(Material supplied Opens)

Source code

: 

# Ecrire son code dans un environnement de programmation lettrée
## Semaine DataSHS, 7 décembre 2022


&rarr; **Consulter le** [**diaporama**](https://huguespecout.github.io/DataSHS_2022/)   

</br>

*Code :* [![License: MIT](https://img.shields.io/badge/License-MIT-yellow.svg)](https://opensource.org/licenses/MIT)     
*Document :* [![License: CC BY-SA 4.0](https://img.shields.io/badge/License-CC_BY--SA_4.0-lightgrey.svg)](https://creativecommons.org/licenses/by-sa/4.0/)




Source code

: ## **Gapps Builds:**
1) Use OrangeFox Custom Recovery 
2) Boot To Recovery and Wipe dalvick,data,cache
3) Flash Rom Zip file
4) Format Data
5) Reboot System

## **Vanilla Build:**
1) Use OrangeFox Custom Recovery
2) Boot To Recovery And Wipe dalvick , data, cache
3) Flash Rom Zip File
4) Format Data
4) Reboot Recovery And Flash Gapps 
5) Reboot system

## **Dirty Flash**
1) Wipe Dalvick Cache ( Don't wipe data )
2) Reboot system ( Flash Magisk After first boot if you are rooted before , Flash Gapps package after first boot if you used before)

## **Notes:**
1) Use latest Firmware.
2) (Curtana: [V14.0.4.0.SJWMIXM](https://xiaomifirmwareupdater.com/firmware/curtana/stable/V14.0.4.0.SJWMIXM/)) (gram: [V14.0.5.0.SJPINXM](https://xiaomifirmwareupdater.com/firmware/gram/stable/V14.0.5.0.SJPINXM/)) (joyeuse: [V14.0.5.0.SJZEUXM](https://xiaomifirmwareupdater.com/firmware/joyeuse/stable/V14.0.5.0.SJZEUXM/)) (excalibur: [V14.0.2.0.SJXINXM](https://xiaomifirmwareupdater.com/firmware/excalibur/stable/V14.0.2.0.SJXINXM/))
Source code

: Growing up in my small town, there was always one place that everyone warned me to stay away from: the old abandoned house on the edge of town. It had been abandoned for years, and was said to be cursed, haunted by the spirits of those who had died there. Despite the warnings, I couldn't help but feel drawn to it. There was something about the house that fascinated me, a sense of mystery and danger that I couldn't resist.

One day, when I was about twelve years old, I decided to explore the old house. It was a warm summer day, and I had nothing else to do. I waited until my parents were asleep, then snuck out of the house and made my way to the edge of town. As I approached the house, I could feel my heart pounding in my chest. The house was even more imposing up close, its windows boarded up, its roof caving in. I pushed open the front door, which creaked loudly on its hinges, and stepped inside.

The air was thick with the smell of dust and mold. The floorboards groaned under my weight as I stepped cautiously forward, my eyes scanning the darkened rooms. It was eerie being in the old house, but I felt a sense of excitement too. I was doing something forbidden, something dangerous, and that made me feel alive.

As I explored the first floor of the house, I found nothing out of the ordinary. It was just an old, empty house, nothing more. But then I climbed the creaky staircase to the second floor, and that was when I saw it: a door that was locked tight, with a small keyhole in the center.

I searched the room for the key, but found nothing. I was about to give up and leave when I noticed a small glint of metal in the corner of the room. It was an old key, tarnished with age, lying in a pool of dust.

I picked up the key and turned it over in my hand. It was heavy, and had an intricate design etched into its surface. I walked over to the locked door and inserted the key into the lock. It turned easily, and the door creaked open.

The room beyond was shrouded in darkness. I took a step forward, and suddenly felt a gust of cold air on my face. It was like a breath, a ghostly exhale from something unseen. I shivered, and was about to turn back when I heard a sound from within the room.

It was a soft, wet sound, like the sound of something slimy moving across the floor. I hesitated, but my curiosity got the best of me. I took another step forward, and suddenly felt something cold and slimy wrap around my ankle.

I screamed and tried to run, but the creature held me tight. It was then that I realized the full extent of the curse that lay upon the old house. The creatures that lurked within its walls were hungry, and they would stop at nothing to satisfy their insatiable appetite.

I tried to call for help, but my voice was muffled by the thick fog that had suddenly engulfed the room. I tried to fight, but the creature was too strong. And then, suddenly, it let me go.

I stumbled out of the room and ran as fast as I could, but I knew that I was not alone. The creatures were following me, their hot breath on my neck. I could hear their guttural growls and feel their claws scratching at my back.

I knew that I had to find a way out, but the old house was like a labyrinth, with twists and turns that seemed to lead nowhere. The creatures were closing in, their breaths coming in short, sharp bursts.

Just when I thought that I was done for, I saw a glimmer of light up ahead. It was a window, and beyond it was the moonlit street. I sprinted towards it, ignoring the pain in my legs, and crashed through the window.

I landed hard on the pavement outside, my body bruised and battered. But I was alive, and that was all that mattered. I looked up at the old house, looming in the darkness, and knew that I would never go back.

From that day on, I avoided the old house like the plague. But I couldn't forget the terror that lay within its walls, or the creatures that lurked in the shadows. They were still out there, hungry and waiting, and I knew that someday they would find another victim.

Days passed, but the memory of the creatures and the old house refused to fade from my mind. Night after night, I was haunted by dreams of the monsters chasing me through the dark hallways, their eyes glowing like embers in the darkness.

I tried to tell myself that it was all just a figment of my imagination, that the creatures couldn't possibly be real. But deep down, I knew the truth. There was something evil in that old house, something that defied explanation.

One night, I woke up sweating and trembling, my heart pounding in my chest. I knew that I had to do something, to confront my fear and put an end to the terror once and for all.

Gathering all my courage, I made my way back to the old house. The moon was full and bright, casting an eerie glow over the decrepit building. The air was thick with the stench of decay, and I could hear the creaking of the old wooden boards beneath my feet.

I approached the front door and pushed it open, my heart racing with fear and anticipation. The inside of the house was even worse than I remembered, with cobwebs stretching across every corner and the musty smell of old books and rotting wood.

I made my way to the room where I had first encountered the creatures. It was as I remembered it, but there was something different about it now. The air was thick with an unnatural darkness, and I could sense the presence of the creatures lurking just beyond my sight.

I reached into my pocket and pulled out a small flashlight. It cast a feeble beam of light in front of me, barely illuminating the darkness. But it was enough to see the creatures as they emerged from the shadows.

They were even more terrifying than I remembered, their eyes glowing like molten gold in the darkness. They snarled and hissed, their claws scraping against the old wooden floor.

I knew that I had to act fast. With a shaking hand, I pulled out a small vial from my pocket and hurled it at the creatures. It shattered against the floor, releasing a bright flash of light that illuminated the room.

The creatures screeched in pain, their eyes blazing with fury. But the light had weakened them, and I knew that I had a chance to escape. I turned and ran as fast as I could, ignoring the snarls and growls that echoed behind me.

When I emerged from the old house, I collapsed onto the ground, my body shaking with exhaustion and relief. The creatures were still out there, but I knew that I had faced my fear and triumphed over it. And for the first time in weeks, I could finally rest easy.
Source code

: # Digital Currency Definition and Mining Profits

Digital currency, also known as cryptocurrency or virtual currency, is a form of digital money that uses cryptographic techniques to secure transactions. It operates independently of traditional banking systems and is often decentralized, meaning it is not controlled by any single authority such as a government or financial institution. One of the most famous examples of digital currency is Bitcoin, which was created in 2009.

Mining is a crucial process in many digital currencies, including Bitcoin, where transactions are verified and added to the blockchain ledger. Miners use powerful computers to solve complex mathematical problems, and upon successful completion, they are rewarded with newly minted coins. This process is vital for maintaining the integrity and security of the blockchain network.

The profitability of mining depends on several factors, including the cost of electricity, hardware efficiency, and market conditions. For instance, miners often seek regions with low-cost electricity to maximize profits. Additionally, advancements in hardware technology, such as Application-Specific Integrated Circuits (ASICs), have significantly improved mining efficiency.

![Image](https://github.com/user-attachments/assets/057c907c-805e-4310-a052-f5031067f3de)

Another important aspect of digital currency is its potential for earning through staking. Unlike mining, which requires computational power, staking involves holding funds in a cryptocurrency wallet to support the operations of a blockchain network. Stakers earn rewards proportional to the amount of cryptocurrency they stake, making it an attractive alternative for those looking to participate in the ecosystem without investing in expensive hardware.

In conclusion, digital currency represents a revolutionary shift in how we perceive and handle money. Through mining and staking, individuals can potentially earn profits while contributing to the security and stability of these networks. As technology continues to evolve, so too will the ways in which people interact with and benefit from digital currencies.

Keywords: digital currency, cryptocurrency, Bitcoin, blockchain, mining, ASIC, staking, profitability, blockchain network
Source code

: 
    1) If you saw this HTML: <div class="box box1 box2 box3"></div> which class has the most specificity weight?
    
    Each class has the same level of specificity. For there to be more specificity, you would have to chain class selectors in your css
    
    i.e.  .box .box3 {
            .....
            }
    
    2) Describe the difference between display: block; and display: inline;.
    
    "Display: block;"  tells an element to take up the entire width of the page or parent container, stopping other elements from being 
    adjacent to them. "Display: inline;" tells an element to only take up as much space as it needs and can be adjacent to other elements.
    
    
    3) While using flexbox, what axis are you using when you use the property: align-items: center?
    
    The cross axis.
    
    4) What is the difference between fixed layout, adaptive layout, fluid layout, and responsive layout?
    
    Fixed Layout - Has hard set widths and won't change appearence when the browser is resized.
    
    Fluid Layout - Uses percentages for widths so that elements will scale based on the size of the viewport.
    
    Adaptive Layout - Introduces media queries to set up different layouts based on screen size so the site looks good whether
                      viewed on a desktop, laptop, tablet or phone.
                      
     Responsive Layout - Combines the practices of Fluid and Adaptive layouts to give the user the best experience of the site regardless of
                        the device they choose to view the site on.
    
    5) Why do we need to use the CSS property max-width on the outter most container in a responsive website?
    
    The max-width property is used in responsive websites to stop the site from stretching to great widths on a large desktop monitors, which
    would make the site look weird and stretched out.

(Material supplied Closes)

Directions for this task: Please count how many lines of the records include "different", giving the number and nothing else.

Output for this task: 2